> **Data for this exercise**:
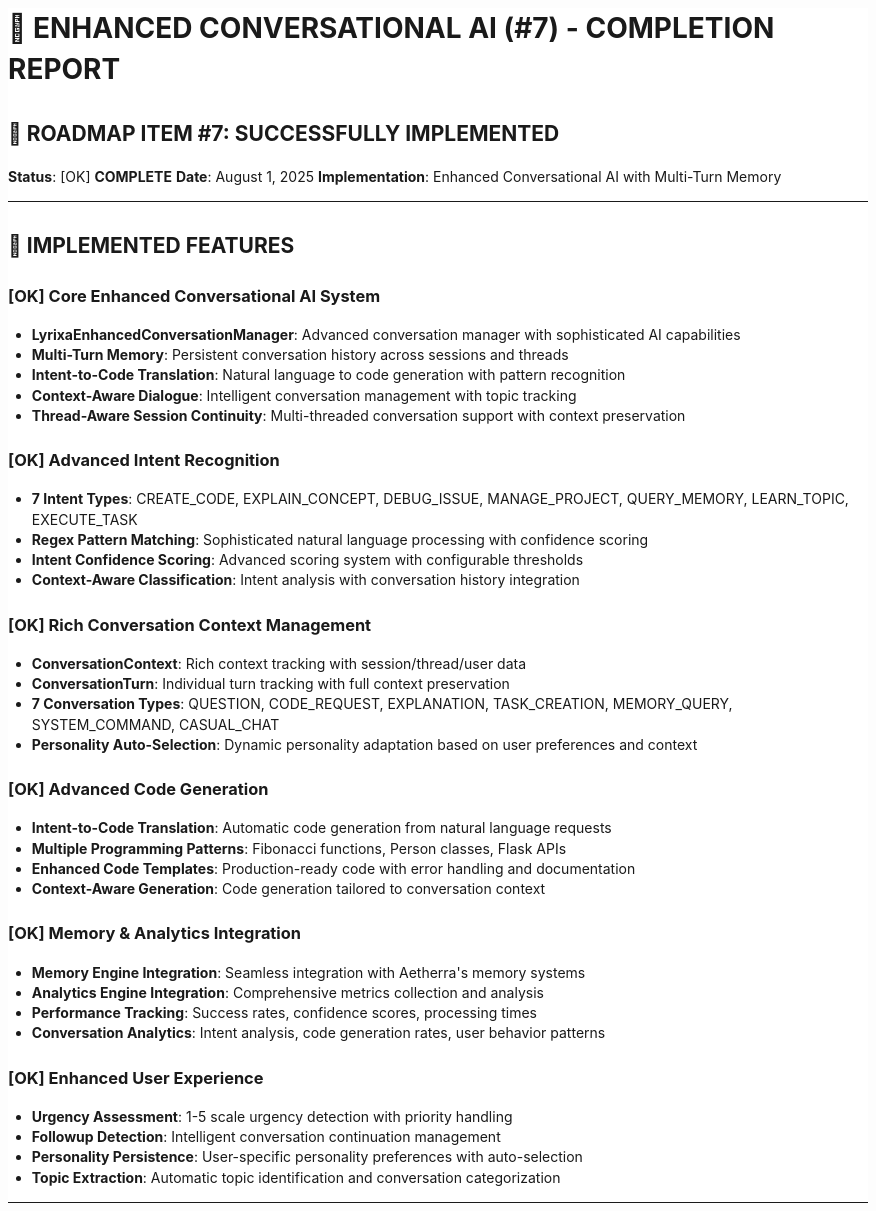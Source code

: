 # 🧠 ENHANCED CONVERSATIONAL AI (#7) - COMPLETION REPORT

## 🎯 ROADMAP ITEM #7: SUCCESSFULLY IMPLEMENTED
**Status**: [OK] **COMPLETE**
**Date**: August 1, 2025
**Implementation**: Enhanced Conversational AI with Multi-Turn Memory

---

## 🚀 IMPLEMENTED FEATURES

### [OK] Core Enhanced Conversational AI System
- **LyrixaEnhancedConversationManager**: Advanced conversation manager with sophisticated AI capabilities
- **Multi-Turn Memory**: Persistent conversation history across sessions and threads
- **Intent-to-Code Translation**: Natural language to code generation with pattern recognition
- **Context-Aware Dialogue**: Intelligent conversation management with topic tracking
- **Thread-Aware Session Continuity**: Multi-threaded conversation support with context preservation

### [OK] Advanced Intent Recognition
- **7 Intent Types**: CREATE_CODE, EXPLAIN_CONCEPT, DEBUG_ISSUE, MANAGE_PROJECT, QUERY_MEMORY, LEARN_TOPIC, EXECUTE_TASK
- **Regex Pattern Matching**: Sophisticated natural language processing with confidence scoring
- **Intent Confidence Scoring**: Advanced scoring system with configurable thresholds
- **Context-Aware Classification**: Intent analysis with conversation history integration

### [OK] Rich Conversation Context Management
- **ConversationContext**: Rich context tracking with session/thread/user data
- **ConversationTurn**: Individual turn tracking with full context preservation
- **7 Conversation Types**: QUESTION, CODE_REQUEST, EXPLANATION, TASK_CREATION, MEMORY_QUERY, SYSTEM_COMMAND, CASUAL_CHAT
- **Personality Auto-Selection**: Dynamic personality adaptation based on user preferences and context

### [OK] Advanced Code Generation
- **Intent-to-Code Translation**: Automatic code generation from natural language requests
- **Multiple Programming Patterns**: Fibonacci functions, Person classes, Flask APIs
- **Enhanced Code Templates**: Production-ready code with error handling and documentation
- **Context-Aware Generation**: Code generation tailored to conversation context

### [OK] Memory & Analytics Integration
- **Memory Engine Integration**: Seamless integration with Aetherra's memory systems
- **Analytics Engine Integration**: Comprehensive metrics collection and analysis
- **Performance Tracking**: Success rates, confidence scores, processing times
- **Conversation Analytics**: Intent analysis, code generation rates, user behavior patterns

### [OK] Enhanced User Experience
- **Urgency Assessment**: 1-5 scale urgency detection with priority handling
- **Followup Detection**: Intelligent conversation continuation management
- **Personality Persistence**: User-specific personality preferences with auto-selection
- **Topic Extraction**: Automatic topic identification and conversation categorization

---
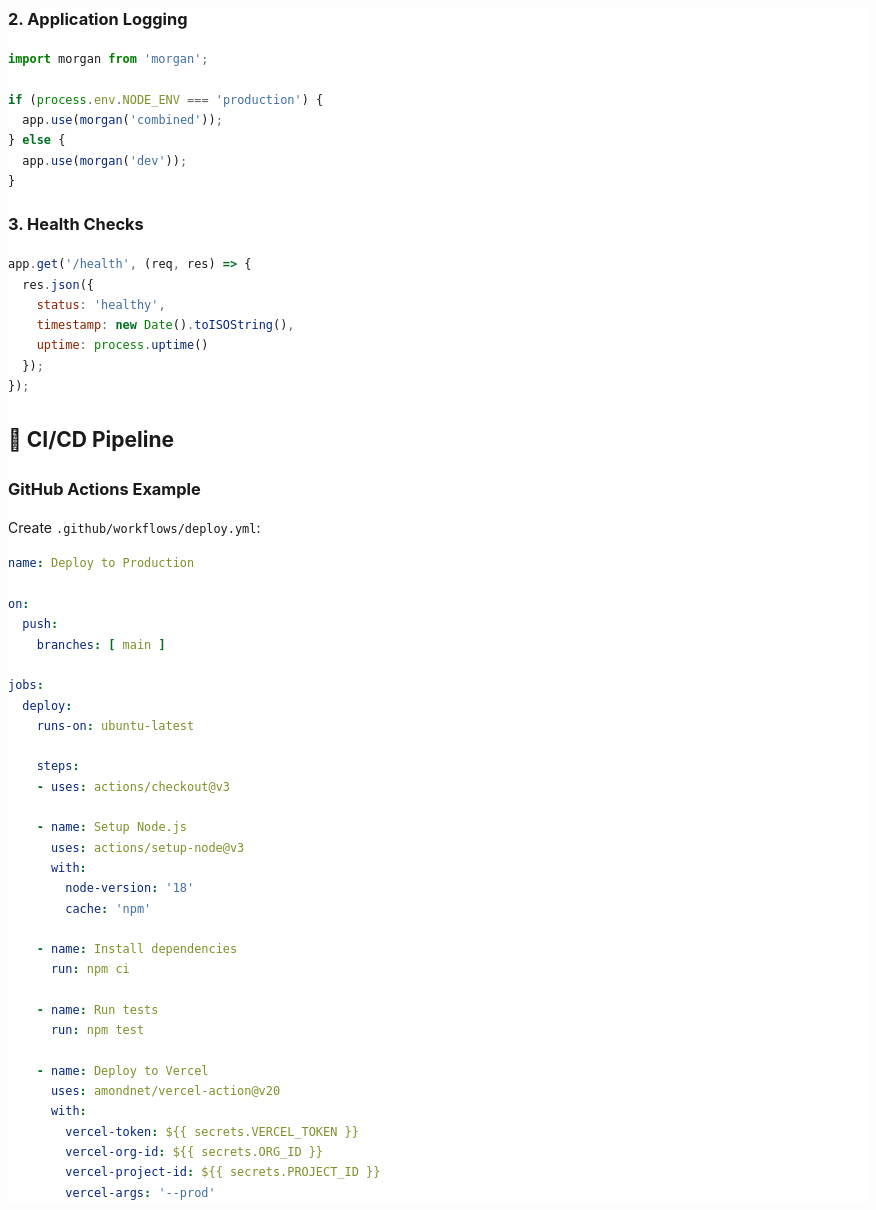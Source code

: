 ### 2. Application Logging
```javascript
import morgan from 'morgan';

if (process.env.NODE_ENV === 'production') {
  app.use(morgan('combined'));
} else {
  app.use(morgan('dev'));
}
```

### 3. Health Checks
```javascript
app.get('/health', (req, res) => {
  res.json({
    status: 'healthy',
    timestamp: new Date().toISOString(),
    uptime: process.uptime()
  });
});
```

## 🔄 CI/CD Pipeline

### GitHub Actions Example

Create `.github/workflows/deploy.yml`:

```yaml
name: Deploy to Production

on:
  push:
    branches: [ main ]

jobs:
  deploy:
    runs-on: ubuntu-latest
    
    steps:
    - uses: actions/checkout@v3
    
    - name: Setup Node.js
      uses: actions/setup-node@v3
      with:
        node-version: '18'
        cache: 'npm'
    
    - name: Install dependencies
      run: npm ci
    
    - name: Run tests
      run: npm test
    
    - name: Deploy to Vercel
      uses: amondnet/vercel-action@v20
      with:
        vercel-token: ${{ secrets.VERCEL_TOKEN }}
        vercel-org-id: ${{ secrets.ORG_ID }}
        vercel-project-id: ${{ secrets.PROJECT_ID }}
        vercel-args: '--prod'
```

==

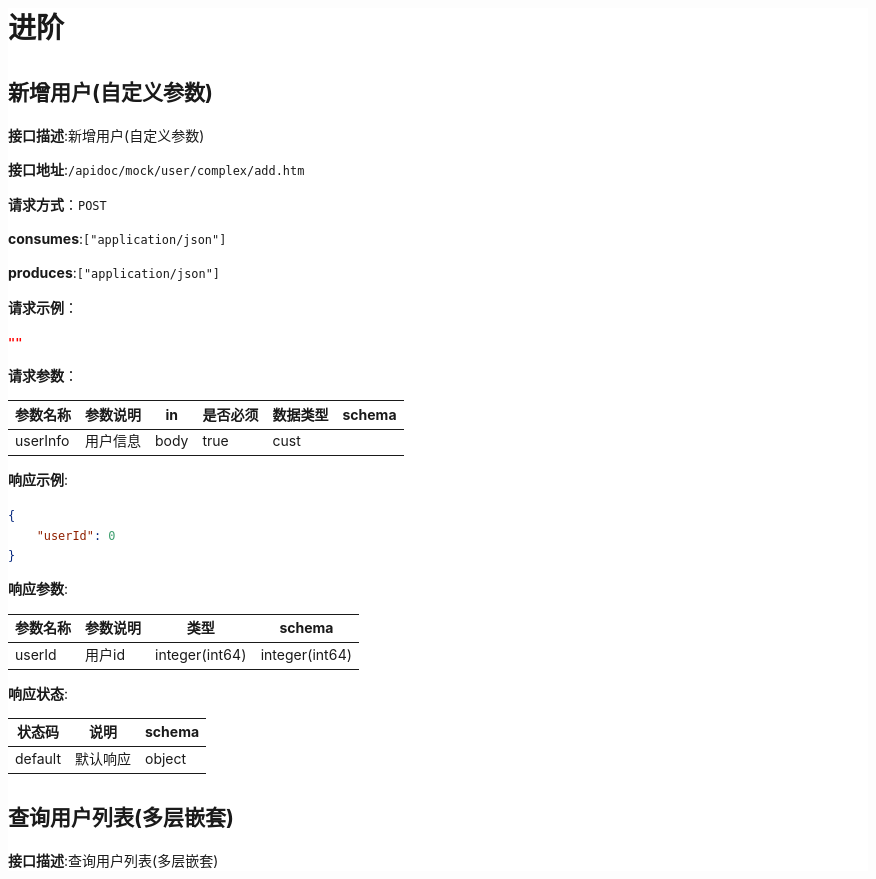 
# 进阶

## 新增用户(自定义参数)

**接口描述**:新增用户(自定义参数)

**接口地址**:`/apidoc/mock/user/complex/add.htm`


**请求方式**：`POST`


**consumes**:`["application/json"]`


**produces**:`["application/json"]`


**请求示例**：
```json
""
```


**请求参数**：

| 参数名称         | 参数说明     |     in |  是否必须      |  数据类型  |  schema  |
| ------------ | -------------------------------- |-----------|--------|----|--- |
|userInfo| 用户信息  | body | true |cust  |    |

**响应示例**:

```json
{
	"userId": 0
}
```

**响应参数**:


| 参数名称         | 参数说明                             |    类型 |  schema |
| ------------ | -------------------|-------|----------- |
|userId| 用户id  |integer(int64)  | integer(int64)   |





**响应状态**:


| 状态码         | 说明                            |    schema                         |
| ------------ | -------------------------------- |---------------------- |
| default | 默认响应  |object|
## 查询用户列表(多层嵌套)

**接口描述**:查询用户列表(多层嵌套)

> **What is needed**: Among the lines of the data above, some may hold the word "Analytics"; report how many, as a single number.

> **Output for this task**: 3